Но ты, – и как только ты не разозлился? – ты только улыбнулся:
– Откуда ты взял, что я занимаюсь искусством? Я не забочусь о красоте и не умещаюсь в пределах логики и закона. Словно летучая рыбка, я бросаюсь прочь из надежных вод, устремляясь в более легкий и полный сумасбродства воздух.
Ты умолк на какое-то время и посмотрел на написанный тобой Толедо, укутанный черными тучами, пронзенный молниями, с его башнями, церквями и дворцами, которые избавились от собственных каменных тел и выступали из черноты облаченными в беспокойное сияние призраками. Ты смотрел на все это, и ноздри твои вздрагивали, вбирая запах грозы. Некоторое время ты молчал, погрузившись в раздумья.

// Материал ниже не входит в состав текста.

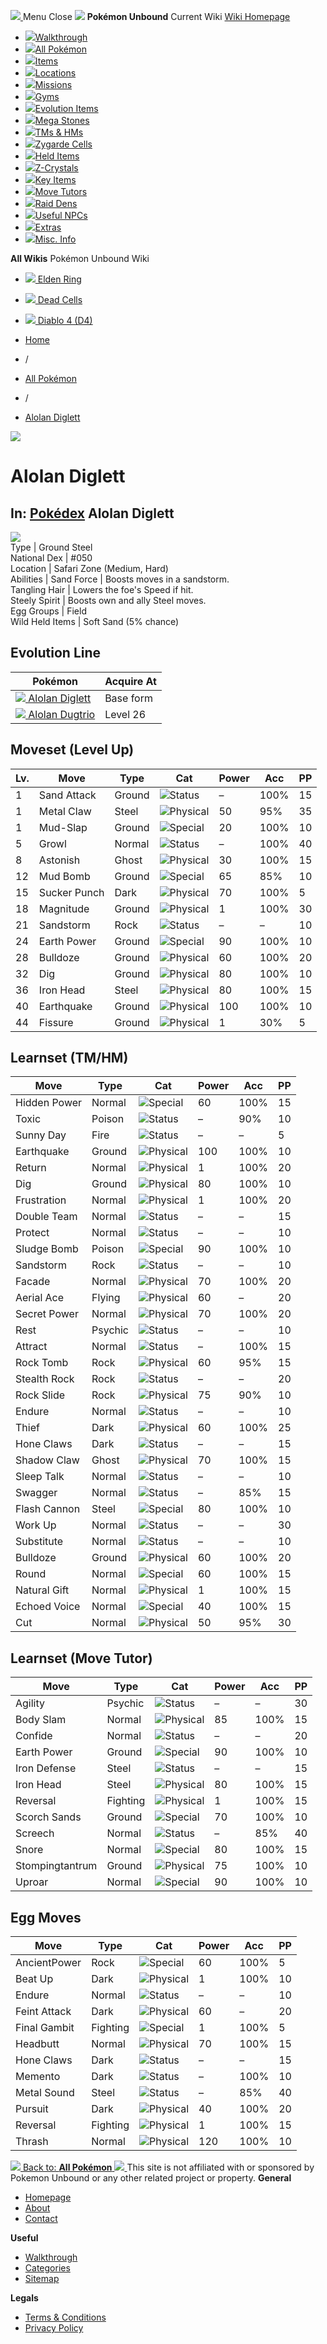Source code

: [ ![](https://static.unboundwiki.com/wp-content/assets/images/2024/07/unbound-game-logo-x50.png) ](https://unboundwiki.com/pokemon/alolan-diglett/<https:/unboundwiki.com/>)
Menu Close
![](https://static.unboundwiki.com/wp-content/assets/images/2024/07/pokemon-unbound-frozen-heights-game-icon.jpg)
**Pokémon Unbound**
Current Wiki
[ Wiki Homepage ](https://unboundwiki.com/pokemon/alolan-diglett/<https:/unboundwiki.com/>)
  * [![](https://static.unboundwiki.com/wp-content/assets/images/2024/07/unbound-walkthrough-start-preview.jpg)Walkthrough](https://unboundwiki.com/pokemon/alolan-diglett/<https:/unboundwiki.com/walkthrough/>)
  * [![](https://static.unboundwiki.com/wp-content/assets/images/2024/07/pokemon-unbound-lab-exterior-150x150.jpg)All Pokémon](https://unboundwiki.com/pokemon/alolan-diglett/<https:/unboundwiki.com/pokemon/>)
  * [![](https://static.unboundwiki.com/wp-content/assets/images/2024/07/items-market-150x150.jpg)Items](https://unboundwiki.com/pokemon/alolan-diglett/<https:/unboundwiki.com/items/>)
  * [![](https://static.unboundwiki.com/wp-content/assets/images/2024/08/world-map-pokemon-unbound.jpg)Locations](https://unboundwiki.com/pokemon/alolan-diglett/<https:/unboundwiki.com/locations/>)
  * [![](https://static.unboundwiki.com/wp-content/assets/images/2024/07/missions-icon-150x150.jpg)Missions](https://unboundwiki.com/pokemon/alolan-diglett/<https:/unboundwiki.com/missions/>)
  * [![](https://static.unboundwiki.com/wp-content/assets/images/2024/12/exterior-crater-town-gym-200x200.jpg)Gyms](https://unboundwiki.com/pokemon/alolan-diglett/<https:/unboundwiki.com/gyms/>)
  * [![](https://static.unboundwiki.com/wp-content/assets/images/2024/08/evolutionary-items.jpg)Evolution Items](https://unboundwiki.com/pokemon/alolan-diglett/<https:/unboundwiki.com/items/evolution-items/>)
  * [![](https://static.unboundwiki.com/wp-content/assets/images/2024/07/mega-stone-150x150.jpg)Mega Stones](https://unboundwiki.com/pokemon/alolan-diglett/<https:/unboundwiki.com/mega-stones/>)
  * [![](https://static.unboundwiki.com/wp-content/assets/images/2024/07/tmloc-150x150.png)TMs & HMs](https://unboundwiki.com/pokemon/alolan-diglett/<https:/unboundwiki.com/tms-hms/>)
  * [![](https://static.unboundwiki.com/wp-content/assets/images/2024/08/zygarde-house.jpg)Zygarde Cells](https://unboundwiki.com/pokemon/alolan-diglett/<https:/unboundwiki.com/items/zygarde-cells/>)
  * [![](https://static.unboundwiki.com/wp-content/assets/images/2024/10/helditems-endgame-shop-200x200.jpg)Held Items](https://unboundwiki.com/pokemon/alolan-diglett/<https:/unboundwiki.com/items/held-items/>)
  * [![](https://static.unboundwiki.com/wp-content/assets/images/2024/08/zcrystals-listing-preview.jpg)Z-Crystals](https://unboundwiki.com/pokemon/alolan-diglett/<https:/unboundwiki.com/z-crystals/>)
  * [![](https://static.unboundwiki.com/wp-content/assets/images/2024/08/cube.jpg)Key Items](https://unboundwiki.com/pokemon/alolan-diglett/<https:/unboundwiki.com/items/key-items/>)
  * [![](https://static.unboundwiki.com/wp-content/assets/images/2024/09/move-tutors-preview.jpg)Move Tutors](https://unboundwiki.com/pokemon/alolan-diglett/<https:/unboundwiki.com/misc-info/move-tutors/>)
  * [![](https://static.unboundwiki.com/wp-content/assets/images/2024/10/raid-den-area-pokemon-unbound-lightv.jpg)Raid Dens](https://unboundwiki.com/pokemon/alolan-diglett/<https:/unboundwiki.com/raid-dens/>)
  * [![](https://static.unboundwiki.com/wp-content/assets/images/2024/11/useful-npc-preview-200x200.jpg)Useful NPCs](https://unboundwiki.com/pokemon/alolan-diglett/<https:/unboundwiki.com/misc-info/useful-npcs/>)
  * [![](https://static.unboundwiki.com/wp-content/assets/images/2024/10/kyurem-unbound-sidequest-200x200.jpg)Extras](https://unboundwiki.com/pokemon/alolan-diglett/<https:/unboundwiki.com/extras/>)
  * [![](https://static.unboundwiki.com/wp-content/assets/images/2024/08/dehara-mart.png)Misc. Info](https://unboundwiki.com/pokemon/alolan-diglett/<https:/unboundwiki.com/misc-info/>)


**All Wikis**
Pokémon Unbound Wiki
  * [ ![](https://unboundwiki.com/wp-content/themes/stratswiki/assets/img/wiki/elden-ring.png) Elden Ring ](https://unboundwiki.com/pokemon/alolan-diglett/<#>)
  * [ ![](https://unboundwiki.com/wp-content/themes/stratswiki/assets/img/wiki/dead-cells.jpg) Dead Cells ](https://unboundwiki.com/pokemon/alolan-diglett/<#>)
  * [ ![](https://unboundwiki.com/wp-content/themes/stratswiki/assets/img/wiki/diablo.png) Diablo 4 (D4) ](https://unboundwiki.com/pokemon/alolan-diglett/<#>)


  * [ Home ](https://unboundwiki.com/pokemon/alolan-diglett/<https:/unboundwiki.com/>)
  * /
  * [ All Pokémon ](https://unboundwiki.com/pokemon/alolan-diglett/<https:/unboundwiki.com/pokemon/>)
  * /
  * [ Alolan Diglett ](https://unboundwiki.com/pokemon/alolan-diglett/<https:/unboundwiki.com/pokemon/alolan-diglett/>)

![](https://static.unboundwiki.com/wp-content/assets/images/2024/12/diglett-a-scaled-1.png)
# Alolan Diglett
In: [Pokédex](https://unboundwiki.com/pokemon/alolan-diglett/<https:/unboundwiki.com/category/pokedex/>)
Alolan Diglett  
---  
![](https://static.unboundwiki.com/wp-content/assets/sprites/pokemon/diglett-a.png)  
Type | Ground Steel  
National Dex | #050  
Location | Safari Zone (Medium, Hard)  
Abilities | Sand Force | Boosts moves in a sandstorm.  
Tangling Hair | Lowers the foe's Speed if hit.  
Steely Spirit | Boosts own and ally Steel moves.  
Egg Groups | Field  
Wild Held Items | Soft Sand (5% chance)  
## Evolution Line
Pokémon | Acquire At  
---|---  
[![](https://static.unboundwiki.com/wp-content/assets/sprites/pokemon/diglett-a.png) Alolan Diglett](https://unboundwiki.com/pokemon/alolan-diglett/<https:/unboundwiki.com/pokemon/alolan-diglett/>) | Base form  
[![](https://static.unboundwiki.com/wp-content/assets/sprites/pokemon/dugtrio-a.png) Alolan Dugtrio](https://unboundwiki.com/pokemon/alolan-diglett/<https:/unboundwiki.com/pokemon/alolan-dugtrio/>) | Level 26  
## Moveset (Level Up)
Lv. | Move | Type | Cat | Power | Acc | PP  
---|---|---|---|---|---|---  
1 | Sand Attack | Ground | ![Status](https://static.unboundwiki.com/wp-content/assets/icons/ui/status.png) | – | 100% | 15  
1 | Metal Claw | Steel | ![Physical](https://static.unboundwiki.com/wp-content/assets/icons/ui/physical.png) | 50 | 95% | 35  
1 | Mud-Slap | Ground | ![Special](https://static.unboundwiki.com/wp-content/assets/icons/ui/special.png) | 20 | 100% | 10  
5 | Growl | Normal | ![Status](https://static.unboundwiki.com/wp-content/assets/icons/ui/status.png) | – | 100% | 40  
8 | Astonish | Ghost | ![Physical](https://static.unboundwiki.com/wp-content/assets/icons/ui/physical.png) | 30 | 100% | 15  
12 | Mud Bomb | Ground | ![Special](https://static.unboundwiki.com/wp-content/assets/icons/ui/special.png) | 65 | 85% | 10  
15 | Sucker Punch | Dark | ![Physical](https://static.unboundwiki.com/wp-content/assets/icons/ui/physical.png) | 70 | 100% | 5  
18 | Magnitude | Ground | ![Physical](https://static.unboundwiki.com/wp-content/assets/icons/ui/physical.png) | 1 | 100% | 30  
21 | Sandstorm | Rock | ![Status](https://static.unboundwiki.com/wp-content/assets/icons/ui/status.png) | – | – | 10  
24 | Earth Power | Ground | ![Special](https://static.unboundwiki.com/wp-content/assets/icons/ui/special.png) | 90 | 100% | 10  
28 | Bulldoze | Ground | ![Physical](https://static.unboundwiki.com/wp-content/assets/icons/ui/physical.png) | 60 | 100% | 20  
32 | Dig | Ground | ![Physical](https://static.unboundwiki.com/wp-content/assets/icons/ui/physical.png) | 80 | 100% | 10  
36 | Iron Head | Steel | ![Physical](https://static.unboundwiki.com/wp-content/assets/icons/ui/physical.png) | 80 | 100% | 15  
40 | Earthquake | Ground | ![Physical](https://static.unboundwiki.com/wp-content/assets/icons/ui/physical.png) | 100 | 100% | 10  
44 | Fissure | Ground | ![Physical](https://static.unboundwiki.com/wp-content/assets/icons/ui/physical.png) | 1 | 30% | 5  
## Learnset (TM/HM)
Move | Type | Cat | Power | Acc | PP  
---|---|---|---|---|---  
Hidden Power | Normal | ![Special](https://static.unboundwiki.com/wp-content/assets/icons/ui/special.png) | 60 | 100% | 15  
Toxic | Poison | ![Status](https://static.unboundwiki.com/wp-content/assets/icons/ui/status.png) | – | 90% | 10  
Sunny Day | Fire | ![Status](https://static.unboundwiki.com/wp-content/assets/icons/ui/status.png) | – | – | 5  
Earthquake | Ground | ![Physical](https://static.unboundwiki.com/wp-content/assets/icons/ui/physical.png) | 100 | 100% | 10  
Return | Normal | ![Physical](https://static.unboundwiki.com/wp-content/assets/icons/ui/physical.png) | 1 | 100% | 20  
Dig | Ground | ![Physical](https://static.unboundwiki.com/wp-content/assets/icons/ui/physical.png) | 80 | 100% | 10  
Frustration | Normal | ![Physical](https://static.unboundwiki.com/wp-content/assets/icons/ui/physical.png) | 1 | 100% | 20  
Double Team | Normal | ![Status](https://static.unboundwiki.com/wp-content/assets/icons/ui/status.png) | – | – | 15  
Protect | Normal | ![Status](https://static.unboundwiki.com/wp-content/assets/icons/ui/status.png) | – | – | 10  
Sludge Bomb | Poison | ![Special](https://static.unboundwiki.com/wp-content/assets/icons/ui/special.png) | 90 | 100% | 10  
Sandstorm | Rock | ![Status](https://static.unboundwiki.com/wp-content/assets/icons/ui/status.png) | – | – | 10  
Facade | Normal | ![Physical](https://static.unboundwiki.com/wp-content/assets/icons/ui/physical.png) | 70 | 100% | 20  
Aerial Ace | Flying | ![Physical](https://static.unboundwiki.com/wp-content/assets/icons/ui/physical.png) | 60 | – | 20  
Secret Power | Normal | ![Physical](https://static.unboundwiki.com/wp-content/assets/icons/ui/physical.png) | 70 | 100% | 20  
Rest | Psychic | ![Status](https://static.unboundwiki.com/wp-content/assets/icons/ui/status.png) | – | – | 10  
Attract | Normal | ![Status](https://static.unboundwiki.com/wp-content/assets/icons/ui/status.png) | – | 100% | 15  
Rock Tomb | Rock | ![Physical](https://static.unboundwiki.com/wp-content/assets/icons/ui/physical.png) | 60 | 95% | 15  
Stealth Rock | Rock | ![Status](https://static.unboundwiki.com/wp-content/assets/icons/ui/status.png) | – | – | 20  
Rock Slide | Rock | ![Physical](https://static.unboundwiki.com/wp-content/assets/icons/ui/physical.png) | 75 | 90% | 10  
Endure | Normal | ![Status](https://static.unboundwiki.com/wp-content/assets/icons/ui/status.png) | – | – | 10  
Thief | Dark | ![Physical](https://static.unboundwiki.com/wp-content/assets/icons/ui/physical.png) | 60 | 100% | 25  
Hone Claws | Dark | ![Status](https://static.unboundwiki.com/wp-content/assets/icons/ui/status.png) | – | – | 15  
Shadow Claw | Ghost | ![Physical](https://static.unboundwiki.com/wp-content/assets/icons/ui/physical.png) | 70 | 100% | 15  
Sleep Talk | Normal | ![Status](https://static.unboundwiki.com/wp-content/assets/icons/ui/status.png) | – | – | 10  
Swagger | Normal | ![Status](https://static.unboundwiki.com/wp-content/assets/icons/ui/status.png) | – | 85% | 15  
Flash Cannon | Steel | ![Special](https://static.unboundwiki.com/wp-content/assets/icons/ui/special.png) | 80 | 100% | 10  
Work Up | Normal | ![Status](https://static.unboundwiki.com/wp-content/assets/icons/ui/status.png) | – | – | 30  
Substitute | Normal | ![Status](https://static.unboundwiki.com/wp-content/assets/icons/ui/status.png) | – | – | 10  
Bulldoze | Ground | ![Physical](https://static.unboundwiki.com/wp-content/assets/icons/ui/physical.png) | 60 | 100% | 20  
Round | Normal | ![Special](https://static.unboundwiki.com/wp-content/assets/icons/ui/special.png) | 60 | 100% | 15  
Natural Gift | Normal | ![Physical](https://static.unboundwiki.com/wp-content/assets/icons/ui/physical.png) | 1 | 100% | 15  
Echoed Voice | Normal | ![Special](https://static.unboundwiki.com/wp-content/assets/icons/ui/special.png) | 40 | 100% | 15  
Cut | Normal | ![Physical](https://static.unboundwiki.com/wp-content/assets/icons/ui/physical.png) | 50 | 95% | 30  
## Learnset (Move Tutor)
Move | Type | Cat | Power | Acc | PP  
---|---|---|---|---|---  
Agility | Psychic | ![Status](https://static.unboundwiki.com/wp-content/assets/icons/ui/status.png) | – | – | 30  
Body Slam | Normal | ![Physical](https://static.unboundwiki.com/wp-content/assets/icons/ui/physical.png) | 85 | 100% | 15  
Confide | Normal | ![Status](https://static.unboundwiki.com/wp-content/assets/icons/ui/status.png) | – | – | 20  
Earth Power | Ground | ![Special](https://static.unboundwiki.com/wp-content/assets/icons/ui/special.png) | 90 | 100% | 10  
Iron Defense | Steel | ![Status](https://static.unboundwiki.com/wp-content/assets/icons/ui/status.png) | – | – | 15  
Iron Head | Steel | ![Physical](https://static.unboundwiki.com/wp-content/assets/icons/ui/physical.png) | 80 | 100% | 15  
Reversal | Fighting | ![Physical](https://static.unboundwiki.com/wp-content/assets/icons/ui/physical.png) | 1 | 100% | 15  
Scorch Sands | Ground | ![Special](https://static.unboundwiki.com/wp-content/assets/icons/ui/special.png) | 70 | 100% | 10  
Screech | Normal | ![Status](https://static.unboundwiki.com/wp-content/assets/icons/ui/status.png) | – | 85% | 40  
Snore | Normal | ![Special](https://static.unboundwiki.com/wp-content/assets/icons/ui/special.png) | 80 | 100% | 15  
Stompingtantrum | Ground | ![Physical](https://static.unboundwiki.com/wp-content/assets/icons/ui/physical.png) | 75 | 100% | 10  
Uproar | Normal | ![Special](https://static.unboundwiki.com/wp-content/assets/icons/ui/special.png) | 90 | 100% | 10  
## Egg Moves
Move | Type | Cat | Power | Acc | PP  
---|---|---|---|---|---  
AncientPower | Rock | ![Special](https://static.unboundwiki.com/wp-content/assets/icons/ui/special.png) | 60 | 100% | 5  
Beat Up | Dark | ![Physical](https://static.unboundwiki.com/wp-content/assets/icons/ui/physical.png) | 1 | 100% | 10  
Endure | Normal | ![Status](https://static.unboundwiki.com/wp-content/assets/icons/ui/status.png) | – | – | 10  
Feint Attack | Dark | ![Physical](https://static.unboundwiki.com/wp-content/assets/icons/ui/physical.png) | 60 | – | 20  
Final Gambit | Fighting | ![Special](https://static.unboundwiki.com/wp-content/assets/icons/ui/special.png) | 1 | 100% | 5  
Headbutt | Normal | ![Physical](https://static.unboundwiki.com/wp-content/assets/icons/ui/physical.png) | 70 | 100% | 15  
Hone Claws | Dark | ![Status](https://static.unboundwiki.com/wp-content/assets/icons/ui/status.png) | – | – | 15  
Memento | Dark | ![Status](https://static.unboundwiki.com/wp-content/assets/icons/ui/status.png) | – | 100% | 10  
Metal Sound | Steel | ![Status](https://static.unboundwiki.com/wp-content/assets/icons/ui/status.png) | – | 85% | 40  
Pursuit | Dark | ![Physical](https://static.unboundwiki.com/wp-content/assets/icons/ui/physical.png) | 40 | 100% | 20  
Reversal | Fighting | ![Physical](https://static.unboundwiki.com/wp-content/assets/icons/ui/physical.png) | 1 | 100% | 15  
Thrash | Normal | ![Physical](https://static.unboundwiki.com/wp-content/assets/icons/ui/physical.png) | 120 | 100% | 10  
[ ![](https://static.unboundwiki.com/wp-content/assets/images/2024/07/pokemon-unbound-lab-exterior.jpg) Back to: **All Pokémon** ](https://unboundwiki.com/pokemon/alolan-diglett/<https:/unboundwiki.com/pokemon/>)
[ ![](https://static.unboundwiki.com/wp-content/assets/images/2024/07/unbound-game-logo-x50.png) ](https://unboundwiki.com/pokemon/alolan-diglett/<https:/unboundwiki.com/>)
This site is not affiliated with or sponsored by Pokemon Unbound or any other related project or property. 
**General**
  * [ Homepage ](https://unboundwiki.com/pokemon/alolan-diglett/<https:/unboundwiki.com/>)
  * [ About ](https://unboundwiki.com/pokemon/alolan-diglett/<https:/unboundwiki.com/about/>)
  * [ Contact ](https://unboundwiki.com/pokemon/alolan-diglett/<https:/unboundwiki.com/contact/>)


**Useful**
  * [ Walkthrough ](https://unboundwiki.com/pokemon/alolan-diglett/<https:/unboundwiki.com/walkthrough/>)
  * [ Categories ](https://unboundwiki.com/pokemon/alolan-diglett/<https:/unboundwiki.com/categories/>)
  * [ Sitemap ](https://unboundwiki.com/pokemon/alolan-diglett/<https:/unboundwiki.com/sitemap/>)


**Legals**
  * [ Terms & Conditions ](https://unboundwiki.com/pokemon/alolan-diglett/<https:/unboundwiki.com/terms-conditions/>)
  * [ Privacy Policy ](https://unboundwiki.com/pokemon/alolan-diglett/<https:/unboundwiki.com/privacy-policy/>)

– Что за демон пребывает внутри меня? Кто зажег огонь в Толедо? Воистину, я дышу воздухом, полным сумасбродства и смерти! Воздухом полным свободы! – воскликнул ты, впившись себе в грудь ногтями, всеми десятью ногтями: тебе было больно.
И только один поэт, хоть он и был монахом, – патер Ортенсио Феликс Парависино смог понять твое божественное безумие. Он видел угрожающий мрак, дикие молнии, огромные крылья, святых, тела которых растаяли и запылали лампадами, и однажды схватил твою перепачканную красками руку и поцеловал ее. «Ты воспламенил снег, ты превзошел природу, и душа взирает с восторгом, не в силах решить, какое из двух творений – Божие или твое собственное – достойно жить», – сказал он, и голос его дрожал, произнося последние слова.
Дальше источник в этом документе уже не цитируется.